Supplied material
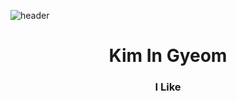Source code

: 
<!---
jel4399/jel4399 is a ✨ special ✨ repository because its `README.md` (this file) appears on your GitHub profile.
You can click the Preview link to take a look at your changes.
--->

![header](https://capsule-render.vercel.app/api?type=wave&color=auto&height=300&section=header&text=Kim%20In%20Gyeom&fontSize=90)

<h1 align=center>
  Kim In Gyeom
</h1>

<h3 align=center>
  I Like
</h3>

<p align=center>

</p>
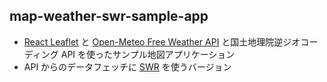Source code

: ## map-weather-swr-sample-app

- [React Leaflet](https://react-leaflet.js.org/) と [Open-Meteo Free Weather API](https://open-meteo.com/) と国土地理院逆ジオコーディング API を使ったサンプル地図アプリケーション
- API からのデータフェッチに [SWR](https://swr.vercel.app/ja) を使うバージョン
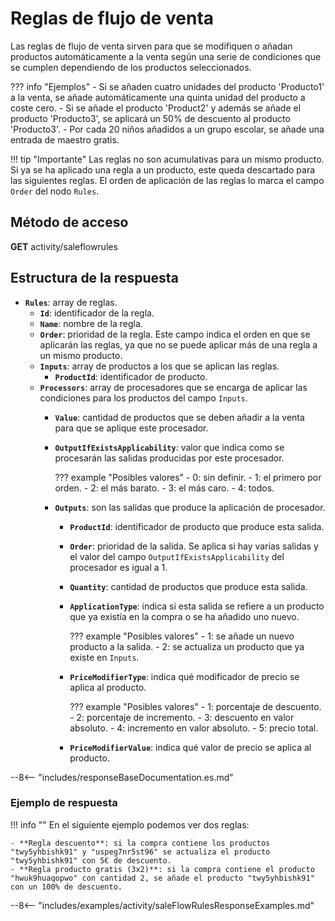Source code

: # Reglas de flujo de venta

Las reglas de flujo de venta sirven para que se modifiquen o añadan productos automáticamente a la venta según una serie de condiciones que se cumplen dependiendo de los productos seleccionados.

??? info "Ejemplos"
    - Si se añaden cuatro unidades del producto 'Producto1' a la venta, se añade automáticamente una quinta unidad del producto a coste cero.
    - Si se añade el producto 'Product2' y además se añade el producto 'Producto3', se aplicará un 50% de descuento al producto 'Producto3'.
    - Por cada 20 niños añadidos a un grupo escolar, se añade una entrada de maestro gratis.

!!! tip "Importante"
    Las reglas no son acumulativas para un mismo producto. Si ya se ha aplicado una regla a un producto, este queda descartado para las siguientes reglas. El orden de aplicación de las reglas lo marca el campo ``Order`` del nodo ``Rules``.

## Método de acceso

**GET** activity/saleflowrules

## Estructura de la respuesta

- **``Rules``**: array de reglas.
    - **``Id``**: identificador de la regla.
    - **``Name``**: nombre de la regla.
    - **``Order``**: prioridad de la regla. Este campo indica el orden en que se aplicarán las reglas, ya que no se puede aplicar más de una regla a un mismo producto.
    - **``Inputs``**: array de productos a los que se aplican las reglas.
        - **``ProductId``**: identificador de producto.
    - **``Processors``**: array de procesadores que se encarga de aplicar las condiciones para los productos del campo ``Inputs``.
        - **``Value``**: cantidad de productos que se deben añadir a la venta para que se aplique este procesador.
        - **``OutputIfExistsApplicability``**: valor que indica como se procesarán las salidas producidas por este procesador.

            ??? example "Posibles valores"
                - 0: sin definir.
                - 1: el primero por orden.
                - 2: el más barato.
                - 3: el más caro.
                - 4: todos.

        - **``Outputs``**: son las salidas que produce la aplicación de procesador.
            - **``ProductId``**: identificador de producto que produce esta salida.
            - **``Order``**: prioridad de la salida. Se aplica si hay varias salidas y el valor del campo ``OutputIfExistsApplicability`` del procesador es igual a 1.
            - **``Quantity``**: cantidad de productos que produce esta salida.
            - **``ApplicationType``**: indica si esta salida se refiere a un producto que ya existía en la compra o se ha añadido uno nuevo.

                ??? example "Posibles valores"
                    - 1: se añade un nuevo producto a la salida.
                    - 2: se actualiza un producto que ya existe en ``Inputs``.

            - **``PriceModifierType``**: indica qué modificador de precio se aplica al producto.

                ??? example "Posibles valores"
                    - 1: porcentaje de descuento.
                    - 2: porcentaje de incremento.
                    - 3: descuento en valor absoluto.
                    - 4: incremento en valor absoluto.
                    - 5: precio total.

            - **``PriceModifierValue``**: indica qué valor de precio se aplica al producto.

--8<-- "includes/responseBaseDocumentation.es.md"

### Ejemplo de respuesta

!!! info ""
    En el siguiente ejemplo podemos ver dos reglas:

    - **Regla descuento**: si la compra contiene los productos "twy5yhbishk91" y "uspeg7nr5st96" se actualiza el producto "twy5yhbishk91" con 5€ de descuento.
    - **Regla producto gratis (3x2)**: si la compra contiene el producto "hwuk9huaqopwo" con cantidad 2, se añade el producto "twy5yhbishk91" con un 100% de descuento.

--8<-- "includes/examples/activity/saleFlowRulesResponseExamples.md"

Your objective
A verbatim copy of the data, free of pictures, is the expected answer.

Answer
Source code

: 
<!---
jel4399/jel4399 is a ✨ special ✨ repository because its `README.md` (this file) appears on your GitHub profile.
You can click the Preview link to take a look at your changes.
--->

![header](https://capsule-render.vercel.app/api?type=wave&color=auto&height=300&section=header&text=Kim%20In%20Gyeom&fontSize=90)

<h1 align=center>
  Kim In Gyeom
</h1>

<h3 align=center>
  I Like
</h3>

<p align=center>

</p>
Source code

: ## map-weather-swr-sample-app

- [React Leaflet](https://react-leaflet.js.org/) と [Open-Meteo Free Weather API](https://open-meteo.com/) と国土地理院逆ジオコーディング API を使ったサンプル地図アプリケーション
- API からのデータフェッチに [SWR](https://swr.vercel.app/ja) を使うバージョン
Source code

: # Reglas de flujo de venta

Las reglas de flujo de venta sirven para que se modifiquen o añadan productos automáticamente a la venta según una serie de condiciones que se cumplen dependiendo de los productos seleccionados.

??? info "Ejemplos"
    - Si se añaden cuatro unidades del producto 'Producto1' a la venta, se añade automáticamente una quinta unidad del producto a coste cero.
    - Si se añade el producto 'Product2' y además se añade el producto 'Producto3', se aplicará un 50% de descuento al producto 'Producto3'.
    - Por cada 20 niños añadidos a un grupo escolar, se añade una entrada de maestro gratis.

!!! tip "Importante"
    Las reglas no son acumulativas para un mismo producto. Si ya se ha aplicado una regla a un producto, este queda descartado para las siguientes reglas. El orden de aplicación de las reglas lo marca el campo ``Order`` del nodo ``Rules``.

## Método de acceso

**GET** activity/saleflowrules

## Estructura de la respuesta

- **``Rules``**: array de reglas.
    - **``Id``**: identificador de la regla.
    - **``Name``**: nombre de la regla.
    - **``Order``**: prioridad de la regla. Este campo indica el orden en que se aplicarán las reglas, ya que no se puede aplicar más de una regla a un mismo producto.
    - **``Inputs``**: array de productos a los que se aplican las reglas.
        - **``ProductId``**: identificador de producto.
    - **``Processors``**: array de procesadores que se encarga de aplicar las condiciones para los productos del campo ``Inputs``.
        - **``Value``**: cantidad de productos que se deben añadir a la venta para que se aplique este procesador.
        - **``OutputIfExistsApplicability``**: valor que indica como se procesarán las salidas producidas por este procesador.

            ??? example "Posibles valores"
                - 0: sin definir.
                - 1: el primero por orden.
                - 2: el más barato.
                - 3: el más caro.
                - 4: todos.

        - **``Outputs``**: son las salidas que produce la aplicación de procesador.
            - **``ProductId``**: identificador de producto que produce esta salida.
            - **``Order``**: prioridad de la salida. Se aplica si hay varias salidas y el valor del campo ``OutputIfExistsApplicability`` del procesador es igual a 1.
            - **``Quantity``**: cantidad de productos que produce esta salida.
            - **``ApplicationType``**: indica si esta salida se refiere a un producto que ya existía en la compra o se ha añadido uno nuevo.

                ??? example "Posibles valores"
                    - 1: se añade un nuevo producto a la salida.
                    - 2: se actualiza un producto que ya existe en ``Inputs``.

            - **``PriceModifierType``**: indica qué modificador de precio se aplica al producto.

                ??? example "Posibles valores"
                    - 1: porcentaje de descuento.
                    - 2: porcentaje de incremento.
                    - 3: descuento en valor absoluto.
                    - 4: incremento en valor absoluto.
                    - 5: precio total.

            - **``PriceModifierValue``**: indica qué valor de precio se aplica al producto.

--8<-- "includes/responseBaseDocumentation.es.md"

### Ejemplo de respuesta

!!! info ""
    En el siguiente ejemplo podemos ver dos reglas:

    - **Regla descuento**: si la compra contiene los productos "twy5yhbishk91" y "uspeg7nr5st96" se actualiza el producto "twy5yhbishk91" con 5€ de descuento.
    - **Regla producto gratis (3x2)**: si la compra contiene el producto "hwuk9huaqopwo" con cantidad 2, se añade el producto "twy5yhbishk91" con un 100% de descuento.

--8<-- "includes/examples/activity/saleFlowRulesResponseExamples.md"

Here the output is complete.